Oppressors have power because their oppression is supported by society; their society-sanctioned bullying is carried out so that they can maintain power, and that power is used not to uplift society but to belittle other individuals, but what people do not seem to understand that individuals can only take so much humiliation before they explode. People have a need, a desire, to be honored and to be treated with dignity, and when that doesn’t happen, after a while, something inside one’s spirit gives out.

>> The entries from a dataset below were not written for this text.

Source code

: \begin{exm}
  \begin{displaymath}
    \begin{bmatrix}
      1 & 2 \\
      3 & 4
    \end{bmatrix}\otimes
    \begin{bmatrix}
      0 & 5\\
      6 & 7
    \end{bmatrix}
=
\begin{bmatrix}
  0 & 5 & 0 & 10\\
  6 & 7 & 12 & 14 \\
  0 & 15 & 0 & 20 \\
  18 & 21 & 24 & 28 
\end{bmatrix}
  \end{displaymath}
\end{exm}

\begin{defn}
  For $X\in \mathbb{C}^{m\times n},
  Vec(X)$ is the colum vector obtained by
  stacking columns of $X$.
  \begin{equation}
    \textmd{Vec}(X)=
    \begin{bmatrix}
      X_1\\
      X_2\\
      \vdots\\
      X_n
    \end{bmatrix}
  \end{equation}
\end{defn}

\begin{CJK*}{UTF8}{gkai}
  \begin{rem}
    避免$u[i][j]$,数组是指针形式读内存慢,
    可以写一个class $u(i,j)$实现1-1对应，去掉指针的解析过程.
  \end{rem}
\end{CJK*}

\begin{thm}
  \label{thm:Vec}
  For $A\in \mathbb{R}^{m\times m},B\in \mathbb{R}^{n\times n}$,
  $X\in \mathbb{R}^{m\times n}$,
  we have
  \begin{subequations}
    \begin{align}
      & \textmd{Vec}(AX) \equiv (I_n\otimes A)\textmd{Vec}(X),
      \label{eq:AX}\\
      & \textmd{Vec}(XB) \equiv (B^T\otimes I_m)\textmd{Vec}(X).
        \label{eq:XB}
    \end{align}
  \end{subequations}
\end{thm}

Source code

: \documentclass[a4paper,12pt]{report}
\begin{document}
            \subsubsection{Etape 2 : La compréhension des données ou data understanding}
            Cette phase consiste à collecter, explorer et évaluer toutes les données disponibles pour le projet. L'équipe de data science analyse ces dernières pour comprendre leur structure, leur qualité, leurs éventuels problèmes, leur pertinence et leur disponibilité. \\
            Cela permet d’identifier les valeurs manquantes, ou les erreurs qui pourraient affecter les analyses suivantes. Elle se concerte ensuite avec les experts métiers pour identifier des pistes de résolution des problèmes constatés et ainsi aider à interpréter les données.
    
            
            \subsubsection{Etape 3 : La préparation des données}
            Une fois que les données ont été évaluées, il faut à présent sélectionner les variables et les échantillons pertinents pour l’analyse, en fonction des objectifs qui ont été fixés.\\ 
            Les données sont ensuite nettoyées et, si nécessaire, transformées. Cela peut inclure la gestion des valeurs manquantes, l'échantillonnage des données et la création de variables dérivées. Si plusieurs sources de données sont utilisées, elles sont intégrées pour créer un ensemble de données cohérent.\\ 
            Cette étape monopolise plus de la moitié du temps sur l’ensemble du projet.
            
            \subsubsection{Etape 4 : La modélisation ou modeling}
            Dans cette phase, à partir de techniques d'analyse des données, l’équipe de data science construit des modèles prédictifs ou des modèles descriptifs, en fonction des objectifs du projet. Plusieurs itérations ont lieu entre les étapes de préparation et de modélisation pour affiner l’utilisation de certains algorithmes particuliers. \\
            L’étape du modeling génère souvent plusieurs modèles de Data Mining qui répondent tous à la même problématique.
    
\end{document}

In the HBO movie, the recruit who was early on humiliated was punished later for being a show-boat; he was a licensed pilot when he entered the Tuskegee program but was never honored as such. He was treated as a nothing, and so when he had an opportunity to “show his stuff” in a plane, he did so, and was punished by being put out of the program. It was too much. He begged for mercy, to be allowed to stay in the program. He said he’d do anything…but his begging was for naught. In despair, he snapped; he ran impulsively to a plane, got in, and took off on a suicide flight. If he was going to be out of the program, he would be “out” on his own terms. He would NOT go home humiliated, not again.
That humiliation builds and then explodes is no surprise. What is troubling, however, is that oppression continues as a force in life, causing far too much despair, far too much humiliation.
Rev. Jesse Jackson said that people only revolt when they are humiliated. Race riots, women finally fighting back against abusive spouses, children exploding because of overbearing parents …all seem to bear out Jackson’s statement. After a while, those who are oppressed say “enough,” and violence ensues.
That’s not a comforting thought…but what it is is a troubling reality.